- Directed by: Daniel Cross Mila Aung-Thwin
- Written by: Max Wallace
- Produced by: Diversus Productions Ari Cohen Evan Beloff Max Wallace Daniel Cross
- Release date: 2001;
- Running time: 52 minutes
- Country: Canada
- Language: English

= Too Colourful for the League =

2001 film by Mila Aung-Thwin, Daniel Cross

Too Colourful for the League is a 52-minutes 2001 Canadian documentary film made for CBC-TV, directed by Daniel Cross and Mila Aung-Thwin and produced by Diversus Productions. The film was produced by Evan Beloff, Ari Cohen and Max Wallace, who were nominated for a Gemini Award for best documentary. It was written by Max Wallace and co-produced by Daniel Cross.

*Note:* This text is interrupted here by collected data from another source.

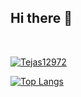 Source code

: ## Hi there 👋

<br>

[![Tejas12972](https://github-readme-stats.vercel.app/api?username=Tejas12972&show_icons=true&theme=tokyonight)](https://github.com/Tejas12972)


[![Top Langs](https://github-readme-stats.vercel.app/api/top-langs/?username=Tejas12972&hide=html&title_color=3174e7&text_color=37bc9c&show_icons=true&icon_color=be90f2&bg_color=1d1f21)](https://github.com/Tejas12972)



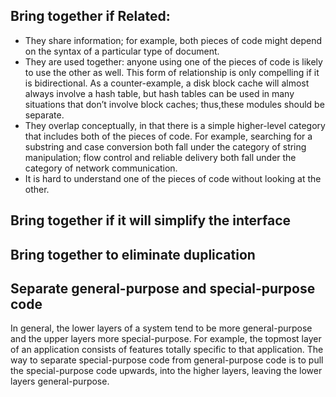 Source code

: ## Bring together if Related: 
- They share information; for example, both pieces of code might depend on the syntax of a particular type of document. 
- They are used together: anyone using one of the pieces of code is likely to use the other as well. This form of relationship is only compelling if it is bidirectional. As a counter-example, a disk block cache will almost always involve a hash table, but hash tables can be used in many situations that don’t involve block caches; thus,these modules should be separate. 
- They overlap conceptually, in that there is a simple higher-level category that includes both of the pieces of code. For example, searching for a substring and case conversion both fall under the category of string manipulation; flow control and reliable delivery both fall under the category of network communication. 
- It is hard to understand one of the pieces of code without looking at the other. 

## Bring together if it will simplify the interface

## Bring together to eliminate duplication

## Separate general-purpose and special-purpose code
In general, the lower layers of a system tend to be more general-purpose and the upper layers more special-purpose. For example, the topmost layer of an application consists of features totally specific to that application. The way to separate special-purpose code from general-purpose code is to pull the special-purpose code upwards, into the higher layers, leaving the lower layers general-purpose. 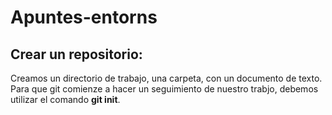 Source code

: # Apuntes-entorns

## Crear un repositorio:
Creamos un directorio de trabajo, una carpeta, con un documento de texto. Para que git comienze a hacer un seguimiento de nuestro trabjo, debemos utilizar el comando **git init**.
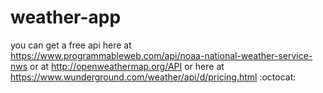 # weather-app
you can get a free api here at https://www.programmableweb.com/api/noaa-national-weather-service-nws or at http://openweathermap.org/API
or here at https://www.wunderground.com/weather/api/d/pricing.html
:octocat:


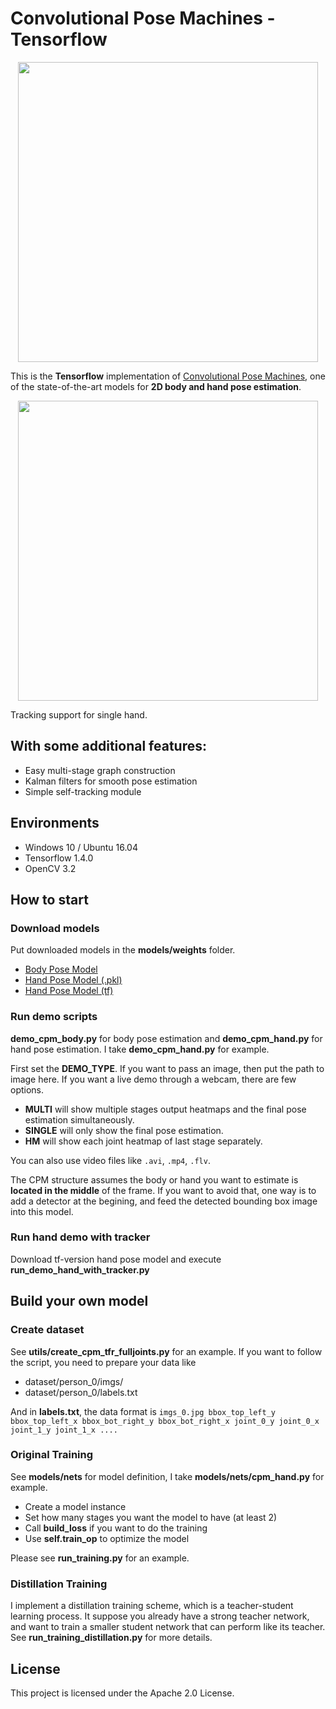 # Convolutional Pose Machines - Tensorflow

<p align="center">
    <img src="https://github.com/timctho/ConvolutionalPoseMachines-Tensorflow/raw/master/cpm_hand.gif", width="480">
</p>

This is the **Tensorflow** implementation of [Convolutional Pose Machines](https://github.com/shihenw/convolutional-pose-machines-release), one of the state-of-the-art models for **2D body and hand pose estimation**.

<p align="center">
    <img src="https://github.com/timctho/ConvolutionalPoseMachines-Tensorflow/raw/master/cpm_hand_with_tracker.gif", width="480">
</p>

Tracking support for single hand.

## With some additional features:
 - Easy multi-stage graph construction
 - Kalman filters for smooth pose estimation
 - Simple self-tracking module

## Environments
 - Windows 10 / Ubuntu 16.04
 - Tensorflow 1.4.0
 - OpenCV 3.2

## How to start
### Download models
Put downloaded models in the **models/weights** folder.
 - [Body Pose Model](https://drive.google.com/open?id=0Bx1hAYkcBwqnX01MN3hoUk1kUjA)
 - [Hand Pose Model (.pkl)](https://drive.google.com/open?id=0Bx1hAYkcBwqnSU9lSm5Ya3B1VTg)
 - [Hand Pose Model (tf)](https://drive.google.com/open?id=1gOwBY5puCusYPCQaPcEUMmQtPnGHCPyl)

### Run demo scripts
**demo_cpm_body.py** for body pose estimation and **demo_cpm_hand.py** for hand pose estimation. 
I take **demo_cpm_hand.py** for example.

First set the **DEMO_TYPE**. If you want to pass an image, then put the path to image here. 
If you want a live demo through a webcam, there are few options. 
 - **MULTI** will show multiple stages output heatmaps and the final pose estimation simultaneously. 
 - **SINGLE** will only show the final pose estimation. 
 - **HM** will show each joint heatmap of last stage separately.

You can also use video files like `.avi`, `.mp4`, `.flv`.

The CPM structure assumes the body or hand you want to estimate is **located in the middle** of the frame.
If you want to avoid that, one way is to add a detector at the begining, and feed the detected bounding box image into this model.

### Run hand demo with tracker
Download tf-version hand pose model and execute **run_demo_hand_with_tracker.py**

## Build your own model
### Create dataset
See **utils/create_cpm_tfr_fulljoints.py** for an example.
If you want to follow the script, you need to prepare your data like
 - dataset/person_0/imgs/
 - dataset/person_0/labels.txt

And in **labels.txt**, the data format is
`imgs_0.jpg bbox_top_left_y bbox_top_left_x bbox_bot_right_y bbox_bot_right_x joint_0_y joint_0_x joint_1_y joint_1_x ....`

### Original Training
See **models/nets** for model definition, I take **models/nets/cpm_hand.py** for example.
 - Create a model instance
 - Set how many stages you want the model to have (at least 2)
 - Call **build_loss** if you want to do the training
 - Use **self.train_op** to optimize the model

Please see **run_training.py** for an example.

### Distillation Training
I implement a distillation training scheme, which is a teacher-student learning process.
It suppose you already have a strong teacher network, and want to train a smaller student network that can perform like its teacher.
See **run_training_distillation.py** for more details.

## License

This project is licensed under the Apache 2.0 License.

This documentary examines the struggle of blacks in hockey in Canada from the 1930s to the present day telling the story of black players' courage and determination to play in a white-dominated sport. It focuses on an effort by former Montreal citizenship judge Richard Lord to nominate legendary black hockey player Herb Carnegie into the Hockey Hall of Fame. During the 1940s, Carnegie was widely acknowledged as one of the best hockey players in the world, playing alongside Jean Béliveau for the Quebec Aces. Yet he never was allowed to play in the NHL because of a long-time color barrier, which was only broken a decade later by Willie O'Ree of the Boston Bruins. In the film, veteran Hockey Hall of Fame referee Red Storey recalls watching Carnegie try out for Toronto Maple Leafs owner Conn Smythe. According to Storey, Smythe turned to him and said, "I'd give $10,000 to turn that boy white."

It was broadcast by CBC, CTV, CBC Newsworld and Canal Plus.